"İçtihat Metni"
İNCELENEN KARARIN
MAHKEMESİ : Sakarya Bölge Adliye Mahkemesi 2. Hukuk Dairesi
SAYISI : 2022/1483 E., 2023/1808 K.
KARAR : Esastan ret
İLK DERECE MAHKEMESİ : Bolu 1. Aile Mahkemesi
SAYISI : 2021/289 E., 2022/245 K.
Taraflar arasındaki boşanma davasından dolayı yapılan yargılama sonunda İlk Derece Mahkemesince davanın kabulü ile tarafların boşanmalarına ve boşanmanın fer'îlerine karar verilmiştir.

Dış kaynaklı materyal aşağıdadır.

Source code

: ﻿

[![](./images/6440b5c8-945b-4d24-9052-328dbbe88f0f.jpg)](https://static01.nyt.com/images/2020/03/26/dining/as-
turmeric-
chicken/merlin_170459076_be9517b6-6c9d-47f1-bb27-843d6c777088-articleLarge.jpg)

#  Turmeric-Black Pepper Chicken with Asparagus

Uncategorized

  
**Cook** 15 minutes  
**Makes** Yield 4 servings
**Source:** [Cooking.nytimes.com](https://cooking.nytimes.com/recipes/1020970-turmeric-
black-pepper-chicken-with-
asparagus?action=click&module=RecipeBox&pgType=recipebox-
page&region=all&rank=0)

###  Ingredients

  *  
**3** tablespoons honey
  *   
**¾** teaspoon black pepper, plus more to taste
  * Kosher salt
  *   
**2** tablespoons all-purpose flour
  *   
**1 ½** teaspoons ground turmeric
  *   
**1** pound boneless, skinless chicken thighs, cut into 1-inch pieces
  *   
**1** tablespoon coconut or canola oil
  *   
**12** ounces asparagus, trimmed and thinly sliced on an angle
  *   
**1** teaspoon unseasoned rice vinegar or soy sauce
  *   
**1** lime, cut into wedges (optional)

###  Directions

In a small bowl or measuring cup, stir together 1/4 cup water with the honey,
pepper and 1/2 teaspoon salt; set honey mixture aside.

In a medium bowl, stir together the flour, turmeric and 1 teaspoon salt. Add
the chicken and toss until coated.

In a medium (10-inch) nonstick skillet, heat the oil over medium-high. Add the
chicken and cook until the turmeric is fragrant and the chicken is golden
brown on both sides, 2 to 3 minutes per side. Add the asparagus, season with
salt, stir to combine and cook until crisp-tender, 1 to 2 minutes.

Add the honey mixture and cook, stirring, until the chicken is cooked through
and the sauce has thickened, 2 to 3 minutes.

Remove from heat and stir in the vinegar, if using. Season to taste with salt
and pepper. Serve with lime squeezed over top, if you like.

Kararın davalı erkek vekili tarafından istinaf edilmesi üzerine, Bölge Adliye Mahkemesince istinaf başvurusunun esastan reddine karar verilmiştir.
Bölge Adliye Mahkemesi kararı davalı erkek vekili tarafından temyiz edilmekle; kesinlik, süre, temyiz şartı ve diğer usul eksiklikleri yönünden yapılan ön inceleme sonucunda, temyiz dilekçesinin kabulüne karar verildikten ve Tetkik Hâkimi tarafından hazırlanan rapor dinlendikten sonra dosyadaki belgeler incelenip gereği düşünüldü:
I. DAVA
Davacı kadın vekili dava dilekçesinde özetle; davalı erkeğin evini, eşini ve çocuklarını ihmal ettiğini, davalı erkeğin sürekli alkol alarak, içkili mekanlarda kadınlarla alem yaparak tüm kazancını harcayıp borçlanması sebebiyle işyeri ve aracının satıldığını, ancak davalı erkeğin alkol almaya ve davacı kadını başka kadınlarla aldatmaya devam ettiğini, psikolojik ve ekonomik şiddet uyguladığını, eve sürekli sabaha karşı alkollü geldiğini, bağırıp çağırıp hakaret ettiğini, evin ve çocukların ihtiyaçları ile ilgilenmediğini, son olarak çalıştığı işyerinde hırsızlık yaptığı için tutuklandığını, işyeri sahibinin davacı kadını arayarak davalı erkeğin otelde kadınlarla bütün gece kaldığını, lüks bir araba kiralayıp onlarla gezdiğini söylediğini, hırsızlık suçunun küçük düşürücü bir suç olduğunu, davacı kadını ve ortak çocukları güç durumda bıraktığını iddia ederek tarafların evlilik birliğinin sarsılmış olması nedeniyle boşanmalarına, ortak çocukların velâyetinin davacı anneye verilmesine, ortak çocuklar ve davacı kadın için aylık 500,00'er TL tedbir, iştirak ve yoksulluk nafakasına, 30.000,00 TL maddî ve 30.000,00 TL manevî tazminat ile faize karar verilmesini dava ve talep etmiştir.
II. CEVAP
Davalı erkek cevap dilekçesinde özetle; aleyhine verilen beyanların hiçbirini kabul etmediğini, eşine ve çocuklarına bağlı olduğunu, evlilik birliğini sarsacak herhangi somut bir olgu olmadığını beyan ederek dosyanın işlemden kaldırılmasına karar verilmesini talep etmiştir.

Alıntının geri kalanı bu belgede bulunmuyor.